#### What to work on
Among the entries that follow, count the lines with the word "mulai" and report the number by itself.

#### Information shown

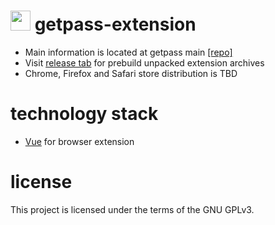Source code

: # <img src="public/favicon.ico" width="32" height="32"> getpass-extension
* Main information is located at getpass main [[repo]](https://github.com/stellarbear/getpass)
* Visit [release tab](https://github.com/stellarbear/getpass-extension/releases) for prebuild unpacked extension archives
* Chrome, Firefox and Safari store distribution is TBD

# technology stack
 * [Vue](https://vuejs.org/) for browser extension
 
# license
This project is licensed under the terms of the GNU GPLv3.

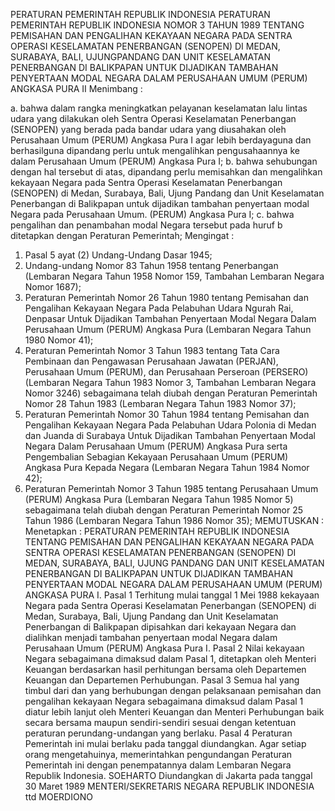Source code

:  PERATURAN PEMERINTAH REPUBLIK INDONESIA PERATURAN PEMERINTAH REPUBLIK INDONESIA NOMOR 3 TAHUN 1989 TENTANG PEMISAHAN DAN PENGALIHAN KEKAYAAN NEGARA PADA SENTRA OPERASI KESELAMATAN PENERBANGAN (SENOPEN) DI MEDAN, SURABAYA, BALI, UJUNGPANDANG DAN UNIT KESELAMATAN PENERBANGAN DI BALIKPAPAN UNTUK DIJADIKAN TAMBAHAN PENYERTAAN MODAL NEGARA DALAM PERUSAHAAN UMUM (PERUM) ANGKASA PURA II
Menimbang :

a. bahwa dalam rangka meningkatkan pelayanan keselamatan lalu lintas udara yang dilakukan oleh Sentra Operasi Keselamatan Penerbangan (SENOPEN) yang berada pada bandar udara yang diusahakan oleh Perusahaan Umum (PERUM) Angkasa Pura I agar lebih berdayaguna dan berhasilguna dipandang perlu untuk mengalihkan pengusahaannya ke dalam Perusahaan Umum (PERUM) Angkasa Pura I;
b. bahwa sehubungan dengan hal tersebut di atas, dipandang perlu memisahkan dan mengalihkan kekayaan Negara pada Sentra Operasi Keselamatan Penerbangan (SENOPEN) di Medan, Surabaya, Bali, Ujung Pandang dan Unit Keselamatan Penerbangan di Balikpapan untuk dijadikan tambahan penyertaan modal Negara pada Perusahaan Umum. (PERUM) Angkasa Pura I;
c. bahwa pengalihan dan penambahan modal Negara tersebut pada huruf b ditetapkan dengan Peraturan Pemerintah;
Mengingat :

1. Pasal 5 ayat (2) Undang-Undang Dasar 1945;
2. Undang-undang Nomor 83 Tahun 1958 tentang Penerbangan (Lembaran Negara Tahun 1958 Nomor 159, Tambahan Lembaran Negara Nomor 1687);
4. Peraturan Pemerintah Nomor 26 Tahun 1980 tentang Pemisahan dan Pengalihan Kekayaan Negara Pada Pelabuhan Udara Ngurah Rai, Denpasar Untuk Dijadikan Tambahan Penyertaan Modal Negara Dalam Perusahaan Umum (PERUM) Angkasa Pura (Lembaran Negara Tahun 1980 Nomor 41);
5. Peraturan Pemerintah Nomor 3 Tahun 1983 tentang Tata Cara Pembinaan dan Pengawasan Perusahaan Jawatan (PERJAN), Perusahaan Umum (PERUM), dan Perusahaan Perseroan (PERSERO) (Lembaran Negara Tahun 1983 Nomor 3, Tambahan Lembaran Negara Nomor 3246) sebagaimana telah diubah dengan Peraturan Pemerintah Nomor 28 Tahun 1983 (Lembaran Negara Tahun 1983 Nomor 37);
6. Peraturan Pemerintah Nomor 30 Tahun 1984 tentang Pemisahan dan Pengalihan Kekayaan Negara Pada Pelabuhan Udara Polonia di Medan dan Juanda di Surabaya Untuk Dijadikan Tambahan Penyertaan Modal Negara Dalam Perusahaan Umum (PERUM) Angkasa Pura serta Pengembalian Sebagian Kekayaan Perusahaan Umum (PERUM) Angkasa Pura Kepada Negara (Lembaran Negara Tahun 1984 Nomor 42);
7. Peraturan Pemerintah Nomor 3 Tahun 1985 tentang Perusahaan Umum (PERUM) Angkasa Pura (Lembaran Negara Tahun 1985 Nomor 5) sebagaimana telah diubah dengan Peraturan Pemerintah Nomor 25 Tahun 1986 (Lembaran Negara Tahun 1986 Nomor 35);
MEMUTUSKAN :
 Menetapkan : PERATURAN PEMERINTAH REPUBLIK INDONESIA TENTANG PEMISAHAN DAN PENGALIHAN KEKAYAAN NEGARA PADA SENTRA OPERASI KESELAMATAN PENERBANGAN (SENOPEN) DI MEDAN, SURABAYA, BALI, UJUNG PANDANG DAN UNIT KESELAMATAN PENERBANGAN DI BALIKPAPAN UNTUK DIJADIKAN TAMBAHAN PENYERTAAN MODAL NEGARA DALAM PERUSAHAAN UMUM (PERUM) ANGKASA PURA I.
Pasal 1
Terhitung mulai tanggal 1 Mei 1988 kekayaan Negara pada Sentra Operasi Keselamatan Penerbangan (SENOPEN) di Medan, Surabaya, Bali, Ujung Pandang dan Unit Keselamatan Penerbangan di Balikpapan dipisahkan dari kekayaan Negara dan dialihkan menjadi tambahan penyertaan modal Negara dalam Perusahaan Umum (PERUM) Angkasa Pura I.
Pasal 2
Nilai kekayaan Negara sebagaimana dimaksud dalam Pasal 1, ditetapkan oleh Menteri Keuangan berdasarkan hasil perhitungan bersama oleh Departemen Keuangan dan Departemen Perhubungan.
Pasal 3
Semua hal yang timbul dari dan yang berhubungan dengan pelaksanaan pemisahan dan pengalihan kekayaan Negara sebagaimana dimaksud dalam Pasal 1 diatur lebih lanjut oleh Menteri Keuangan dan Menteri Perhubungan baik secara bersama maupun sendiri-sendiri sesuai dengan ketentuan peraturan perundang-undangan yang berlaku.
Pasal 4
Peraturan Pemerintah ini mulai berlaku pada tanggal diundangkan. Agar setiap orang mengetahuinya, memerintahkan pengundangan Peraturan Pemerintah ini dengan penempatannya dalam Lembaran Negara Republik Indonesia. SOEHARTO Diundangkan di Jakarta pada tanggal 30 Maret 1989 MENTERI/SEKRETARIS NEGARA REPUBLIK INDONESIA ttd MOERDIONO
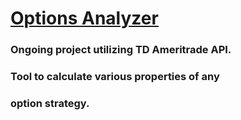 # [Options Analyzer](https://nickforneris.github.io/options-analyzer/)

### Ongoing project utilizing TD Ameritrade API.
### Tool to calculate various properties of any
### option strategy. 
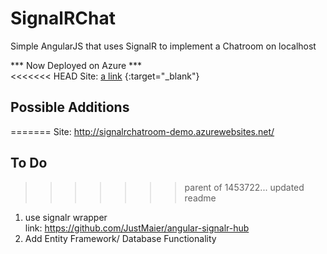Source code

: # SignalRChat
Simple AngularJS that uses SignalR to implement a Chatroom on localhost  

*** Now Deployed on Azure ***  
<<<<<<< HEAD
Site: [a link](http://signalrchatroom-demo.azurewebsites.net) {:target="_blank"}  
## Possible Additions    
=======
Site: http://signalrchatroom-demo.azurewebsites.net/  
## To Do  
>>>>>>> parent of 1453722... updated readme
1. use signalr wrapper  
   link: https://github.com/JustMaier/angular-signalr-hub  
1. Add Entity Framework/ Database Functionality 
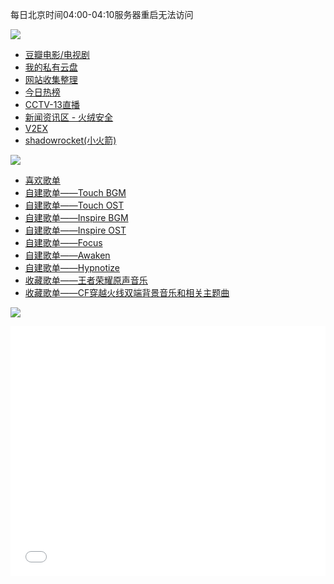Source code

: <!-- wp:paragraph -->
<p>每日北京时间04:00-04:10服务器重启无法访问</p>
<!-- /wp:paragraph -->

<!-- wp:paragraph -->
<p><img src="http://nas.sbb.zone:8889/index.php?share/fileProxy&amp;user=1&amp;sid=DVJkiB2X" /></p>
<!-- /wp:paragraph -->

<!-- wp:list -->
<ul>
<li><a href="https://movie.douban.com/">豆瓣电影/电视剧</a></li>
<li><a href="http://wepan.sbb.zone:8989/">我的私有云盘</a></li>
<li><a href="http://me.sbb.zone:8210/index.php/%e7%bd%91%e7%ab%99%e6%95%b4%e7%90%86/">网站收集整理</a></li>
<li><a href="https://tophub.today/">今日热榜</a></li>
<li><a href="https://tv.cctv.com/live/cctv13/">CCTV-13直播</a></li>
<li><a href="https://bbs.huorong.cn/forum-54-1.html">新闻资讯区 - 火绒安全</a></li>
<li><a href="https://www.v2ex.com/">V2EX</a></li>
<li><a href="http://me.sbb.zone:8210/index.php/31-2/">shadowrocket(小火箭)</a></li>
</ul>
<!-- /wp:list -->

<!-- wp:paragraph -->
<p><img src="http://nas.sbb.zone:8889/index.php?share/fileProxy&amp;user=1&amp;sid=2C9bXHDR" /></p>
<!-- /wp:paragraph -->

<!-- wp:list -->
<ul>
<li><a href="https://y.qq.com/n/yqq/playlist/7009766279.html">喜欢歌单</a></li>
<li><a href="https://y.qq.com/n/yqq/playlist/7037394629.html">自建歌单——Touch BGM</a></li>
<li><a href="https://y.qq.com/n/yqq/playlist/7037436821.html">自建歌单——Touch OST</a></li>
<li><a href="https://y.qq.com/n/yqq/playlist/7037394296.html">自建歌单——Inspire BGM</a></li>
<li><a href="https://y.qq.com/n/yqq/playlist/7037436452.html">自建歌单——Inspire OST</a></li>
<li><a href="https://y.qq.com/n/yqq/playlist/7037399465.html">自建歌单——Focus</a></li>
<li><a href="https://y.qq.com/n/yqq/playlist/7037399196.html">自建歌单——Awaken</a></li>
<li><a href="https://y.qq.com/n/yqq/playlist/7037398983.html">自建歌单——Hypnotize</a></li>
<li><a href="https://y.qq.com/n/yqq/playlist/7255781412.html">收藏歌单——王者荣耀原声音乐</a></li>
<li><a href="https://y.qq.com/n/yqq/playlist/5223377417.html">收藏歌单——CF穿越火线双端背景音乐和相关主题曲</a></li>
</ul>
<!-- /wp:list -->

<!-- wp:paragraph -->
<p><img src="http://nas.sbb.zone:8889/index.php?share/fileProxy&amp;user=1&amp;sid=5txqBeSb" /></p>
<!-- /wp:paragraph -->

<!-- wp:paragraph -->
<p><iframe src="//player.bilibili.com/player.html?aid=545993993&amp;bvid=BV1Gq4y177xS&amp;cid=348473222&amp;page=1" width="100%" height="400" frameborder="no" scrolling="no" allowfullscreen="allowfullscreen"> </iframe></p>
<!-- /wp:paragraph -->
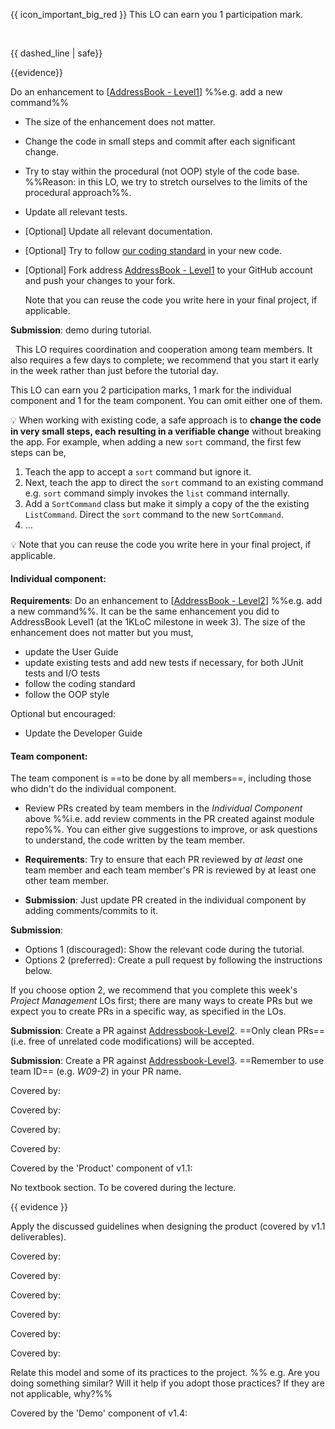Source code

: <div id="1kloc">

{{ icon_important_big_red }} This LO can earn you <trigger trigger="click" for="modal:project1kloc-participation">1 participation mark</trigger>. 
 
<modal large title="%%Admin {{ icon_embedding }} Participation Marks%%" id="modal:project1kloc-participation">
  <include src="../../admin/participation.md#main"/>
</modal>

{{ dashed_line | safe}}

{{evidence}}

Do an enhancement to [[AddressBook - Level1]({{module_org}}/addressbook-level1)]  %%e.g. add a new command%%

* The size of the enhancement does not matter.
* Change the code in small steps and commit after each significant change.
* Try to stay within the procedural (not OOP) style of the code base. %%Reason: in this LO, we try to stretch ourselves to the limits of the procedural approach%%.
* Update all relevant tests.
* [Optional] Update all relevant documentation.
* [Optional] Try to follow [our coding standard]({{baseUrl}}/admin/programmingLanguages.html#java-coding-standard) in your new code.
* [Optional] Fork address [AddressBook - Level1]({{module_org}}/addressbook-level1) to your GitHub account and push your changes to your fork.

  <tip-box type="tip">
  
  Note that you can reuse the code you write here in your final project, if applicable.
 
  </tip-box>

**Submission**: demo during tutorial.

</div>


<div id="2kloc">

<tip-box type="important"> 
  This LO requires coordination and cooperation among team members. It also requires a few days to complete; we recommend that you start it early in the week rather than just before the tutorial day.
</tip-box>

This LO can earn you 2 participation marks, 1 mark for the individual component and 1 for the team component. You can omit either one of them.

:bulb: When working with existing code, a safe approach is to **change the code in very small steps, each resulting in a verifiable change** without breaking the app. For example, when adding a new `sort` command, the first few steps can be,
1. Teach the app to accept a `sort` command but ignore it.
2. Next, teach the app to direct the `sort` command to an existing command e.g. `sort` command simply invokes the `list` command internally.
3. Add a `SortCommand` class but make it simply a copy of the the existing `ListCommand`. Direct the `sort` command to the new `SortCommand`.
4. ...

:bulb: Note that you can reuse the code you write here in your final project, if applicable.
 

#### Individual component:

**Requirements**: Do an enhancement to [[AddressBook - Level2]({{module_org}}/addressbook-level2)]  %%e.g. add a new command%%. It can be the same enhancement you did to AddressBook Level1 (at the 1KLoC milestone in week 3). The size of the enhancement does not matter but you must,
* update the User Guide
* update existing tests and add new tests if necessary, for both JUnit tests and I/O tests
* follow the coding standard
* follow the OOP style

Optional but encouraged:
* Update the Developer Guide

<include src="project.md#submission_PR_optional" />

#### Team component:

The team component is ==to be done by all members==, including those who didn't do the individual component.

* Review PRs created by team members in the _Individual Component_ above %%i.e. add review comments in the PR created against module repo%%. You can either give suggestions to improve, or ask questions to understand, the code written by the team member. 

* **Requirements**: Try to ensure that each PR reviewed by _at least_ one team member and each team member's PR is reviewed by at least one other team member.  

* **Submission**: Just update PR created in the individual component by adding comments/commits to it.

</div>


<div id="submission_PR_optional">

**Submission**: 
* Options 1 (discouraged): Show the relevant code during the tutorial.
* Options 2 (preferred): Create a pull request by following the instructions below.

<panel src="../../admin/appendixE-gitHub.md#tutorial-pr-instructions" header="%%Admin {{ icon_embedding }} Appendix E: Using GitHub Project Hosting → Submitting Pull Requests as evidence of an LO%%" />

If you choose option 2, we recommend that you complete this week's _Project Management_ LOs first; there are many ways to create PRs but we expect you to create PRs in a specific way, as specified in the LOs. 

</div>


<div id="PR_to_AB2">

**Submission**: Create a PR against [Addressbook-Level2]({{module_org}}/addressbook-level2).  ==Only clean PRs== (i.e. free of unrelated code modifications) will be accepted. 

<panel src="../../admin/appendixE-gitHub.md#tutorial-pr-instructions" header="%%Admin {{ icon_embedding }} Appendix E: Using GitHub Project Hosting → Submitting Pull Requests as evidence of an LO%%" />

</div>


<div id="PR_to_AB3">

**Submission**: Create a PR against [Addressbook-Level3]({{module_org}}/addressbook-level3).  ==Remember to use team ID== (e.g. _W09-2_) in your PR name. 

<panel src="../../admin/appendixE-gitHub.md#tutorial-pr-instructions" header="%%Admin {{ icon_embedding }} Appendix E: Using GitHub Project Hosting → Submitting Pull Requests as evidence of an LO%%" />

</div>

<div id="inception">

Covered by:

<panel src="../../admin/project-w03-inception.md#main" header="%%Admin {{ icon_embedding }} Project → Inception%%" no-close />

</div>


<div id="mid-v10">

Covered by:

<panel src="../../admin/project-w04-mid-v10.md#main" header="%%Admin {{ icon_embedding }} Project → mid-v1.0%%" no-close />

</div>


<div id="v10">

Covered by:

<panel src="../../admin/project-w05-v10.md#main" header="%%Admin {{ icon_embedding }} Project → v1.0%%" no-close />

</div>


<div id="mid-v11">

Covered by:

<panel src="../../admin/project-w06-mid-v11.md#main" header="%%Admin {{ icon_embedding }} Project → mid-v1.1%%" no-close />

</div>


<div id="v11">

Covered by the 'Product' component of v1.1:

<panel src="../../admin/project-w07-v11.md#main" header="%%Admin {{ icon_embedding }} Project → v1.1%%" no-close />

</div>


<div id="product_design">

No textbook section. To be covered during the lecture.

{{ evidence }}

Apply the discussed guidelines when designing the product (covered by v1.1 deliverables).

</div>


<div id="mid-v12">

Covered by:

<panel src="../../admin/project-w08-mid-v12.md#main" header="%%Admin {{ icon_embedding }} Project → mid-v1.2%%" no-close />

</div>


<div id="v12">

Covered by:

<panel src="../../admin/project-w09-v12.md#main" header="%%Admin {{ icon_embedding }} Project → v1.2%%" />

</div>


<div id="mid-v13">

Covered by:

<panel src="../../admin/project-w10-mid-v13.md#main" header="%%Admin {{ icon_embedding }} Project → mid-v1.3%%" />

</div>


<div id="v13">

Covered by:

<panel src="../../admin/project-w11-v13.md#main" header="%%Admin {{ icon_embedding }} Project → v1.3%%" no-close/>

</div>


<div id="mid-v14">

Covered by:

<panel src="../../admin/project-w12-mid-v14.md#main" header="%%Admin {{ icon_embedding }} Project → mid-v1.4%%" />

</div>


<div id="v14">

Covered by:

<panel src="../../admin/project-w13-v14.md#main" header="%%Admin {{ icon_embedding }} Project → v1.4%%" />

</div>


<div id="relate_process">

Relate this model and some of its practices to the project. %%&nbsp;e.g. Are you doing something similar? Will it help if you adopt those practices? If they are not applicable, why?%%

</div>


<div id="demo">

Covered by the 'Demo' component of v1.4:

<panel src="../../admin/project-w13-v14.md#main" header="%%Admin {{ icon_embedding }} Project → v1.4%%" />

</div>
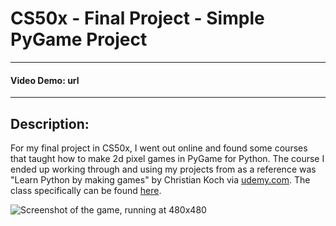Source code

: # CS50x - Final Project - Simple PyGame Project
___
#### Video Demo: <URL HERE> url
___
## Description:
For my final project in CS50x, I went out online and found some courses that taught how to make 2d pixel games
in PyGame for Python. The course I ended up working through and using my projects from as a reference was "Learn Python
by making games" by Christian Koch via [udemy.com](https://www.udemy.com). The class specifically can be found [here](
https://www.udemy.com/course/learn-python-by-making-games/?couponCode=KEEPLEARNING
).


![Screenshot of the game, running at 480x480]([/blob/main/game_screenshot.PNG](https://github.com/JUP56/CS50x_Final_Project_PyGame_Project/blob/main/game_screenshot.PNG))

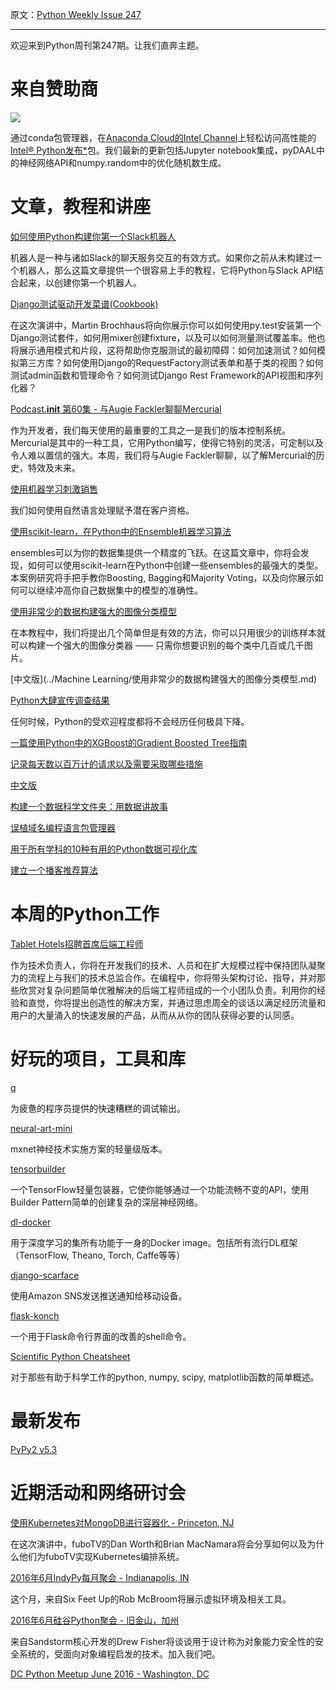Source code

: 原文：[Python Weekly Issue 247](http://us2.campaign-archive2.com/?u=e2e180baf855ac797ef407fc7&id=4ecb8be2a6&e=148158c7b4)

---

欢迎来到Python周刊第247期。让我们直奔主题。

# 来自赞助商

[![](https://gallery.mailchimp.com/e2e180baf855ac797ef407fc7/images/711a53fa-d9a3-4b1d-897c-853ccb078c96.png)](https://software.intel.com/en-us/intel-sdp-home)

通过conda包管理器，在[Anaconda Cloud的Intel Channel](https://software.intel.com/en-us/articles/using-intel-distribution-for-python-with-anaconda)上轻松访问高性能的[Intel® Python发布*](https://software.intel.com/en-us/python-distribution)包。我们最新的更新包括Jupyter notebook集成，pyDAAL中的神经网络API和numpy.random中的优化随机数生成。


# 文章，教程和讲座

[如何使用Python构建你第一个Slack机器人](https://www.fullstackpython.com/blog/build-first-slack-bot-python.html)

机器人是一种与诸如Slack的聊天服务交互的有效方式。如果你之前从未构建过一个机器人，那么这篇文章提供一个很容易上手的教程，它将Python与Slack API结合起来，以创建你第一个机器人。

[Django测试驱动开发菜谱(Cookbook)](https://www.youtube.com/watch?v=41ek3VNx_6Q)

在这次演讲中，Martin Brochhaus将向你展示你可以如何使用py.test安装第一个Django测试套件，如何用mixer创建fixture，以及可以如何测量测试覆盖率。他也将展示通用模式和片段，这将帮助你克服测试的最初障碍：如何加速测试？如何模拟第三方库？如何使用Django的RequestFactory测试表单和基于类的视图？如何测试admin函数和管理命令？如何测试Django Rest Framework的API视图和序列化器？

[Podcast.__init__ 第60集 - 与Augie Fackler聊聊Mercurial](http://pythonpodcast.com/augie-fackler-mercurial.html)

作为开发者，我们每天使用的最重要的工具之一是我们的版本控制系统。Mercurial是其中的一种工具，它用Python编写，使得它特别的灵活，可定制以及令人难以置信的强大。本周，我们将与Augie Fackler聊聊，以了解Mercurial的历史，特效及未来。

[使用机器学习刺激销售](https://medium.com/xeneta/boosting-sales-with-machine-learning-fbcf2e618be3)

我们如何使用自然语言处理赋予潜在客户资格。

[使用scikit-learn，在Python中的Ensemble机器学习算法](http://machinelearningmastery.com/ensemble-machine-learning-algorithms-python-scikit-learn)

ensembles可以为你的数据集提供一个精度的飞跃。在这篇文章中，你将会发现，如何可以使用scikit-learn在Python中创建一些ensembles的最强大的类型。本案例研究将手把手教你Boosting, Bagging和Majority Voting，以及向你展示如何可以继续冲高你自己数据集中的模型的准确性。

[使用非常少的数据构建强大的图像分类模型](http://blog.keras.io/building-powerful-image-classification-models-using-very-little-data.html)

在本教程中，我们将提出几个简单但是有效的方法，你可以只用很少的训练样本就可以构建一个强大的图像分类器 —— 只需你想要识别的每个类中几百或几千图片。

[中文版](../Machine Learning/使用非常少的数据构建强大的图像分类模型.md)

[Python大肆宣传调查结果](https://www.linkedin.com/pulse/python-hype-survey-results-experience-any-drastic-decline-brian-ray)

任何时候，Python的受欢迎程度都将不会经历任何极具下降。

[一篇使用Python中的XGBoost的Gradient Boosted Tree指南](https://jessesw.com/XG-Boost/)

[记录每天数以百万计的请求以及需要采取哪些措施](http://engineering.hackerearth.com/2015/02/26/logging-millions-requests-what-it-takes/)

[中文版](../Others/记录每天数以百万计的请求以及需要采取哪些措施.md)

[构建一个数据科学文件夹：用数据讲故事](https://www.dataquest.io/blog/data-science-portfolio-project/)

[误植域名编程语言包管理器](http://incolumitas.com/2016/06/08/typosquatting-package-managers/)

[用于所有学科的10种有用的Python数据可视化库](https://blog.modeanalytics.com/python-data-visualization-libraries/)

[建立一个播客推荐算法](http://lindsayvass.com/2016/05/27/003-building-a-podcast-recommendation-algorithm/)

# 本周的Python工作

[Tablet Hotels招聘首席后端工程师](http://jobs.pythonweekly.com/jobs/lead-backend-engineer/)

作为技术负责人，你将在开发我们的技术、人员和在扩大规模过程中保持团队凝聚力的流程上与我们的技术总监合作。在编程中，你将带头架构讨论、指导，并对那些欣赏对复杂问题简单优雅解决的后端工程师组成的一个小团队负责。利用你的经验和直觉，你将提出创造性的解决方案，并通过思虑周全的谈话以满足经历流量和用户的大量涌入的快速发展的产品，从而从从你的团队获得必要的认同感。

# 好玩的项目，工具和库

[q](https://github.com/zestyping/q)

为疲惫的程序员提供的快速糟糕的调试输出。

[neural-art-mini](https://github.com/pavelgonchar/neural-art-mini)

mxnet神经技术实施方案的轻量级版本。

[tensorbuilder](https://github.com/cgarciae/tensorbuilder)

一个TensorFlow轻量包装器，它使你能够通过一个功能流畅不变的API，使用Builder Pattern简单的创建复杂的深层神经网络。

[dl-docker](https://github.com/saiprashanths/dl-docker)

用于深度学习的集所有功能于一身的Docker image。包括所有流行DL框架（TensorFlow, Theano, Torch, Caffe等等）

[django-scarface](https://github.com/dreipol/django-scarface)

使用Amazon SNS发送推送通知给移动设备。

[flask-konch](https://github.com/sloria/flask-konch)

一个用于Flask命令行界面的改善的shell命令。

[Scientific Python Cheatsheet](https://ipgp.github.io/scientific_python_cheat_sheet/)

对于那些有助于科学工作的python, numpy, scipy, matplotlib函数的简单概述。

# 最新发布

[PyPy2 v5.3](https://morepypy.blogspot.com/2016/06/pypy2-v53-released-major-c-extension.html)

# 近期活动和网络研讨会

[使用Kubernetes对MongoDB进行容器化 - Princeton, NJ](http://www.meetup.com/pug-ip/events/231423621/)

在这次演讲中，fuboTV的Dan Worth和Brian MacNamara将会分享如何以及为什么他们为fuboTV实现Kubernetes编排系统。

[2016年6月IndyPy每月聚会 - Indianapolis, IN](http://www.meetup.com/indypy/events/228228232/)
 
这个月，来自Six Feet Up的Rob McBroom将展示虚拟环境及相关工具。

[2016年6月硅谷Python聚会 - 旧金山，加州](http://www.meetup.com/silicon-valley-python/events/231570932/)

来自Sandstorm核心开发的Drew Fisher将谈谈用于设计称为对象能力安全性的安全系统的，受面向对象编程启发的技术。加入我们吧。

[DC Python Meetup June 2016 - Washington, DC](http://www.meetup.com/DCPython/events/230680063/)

#### Task solution
2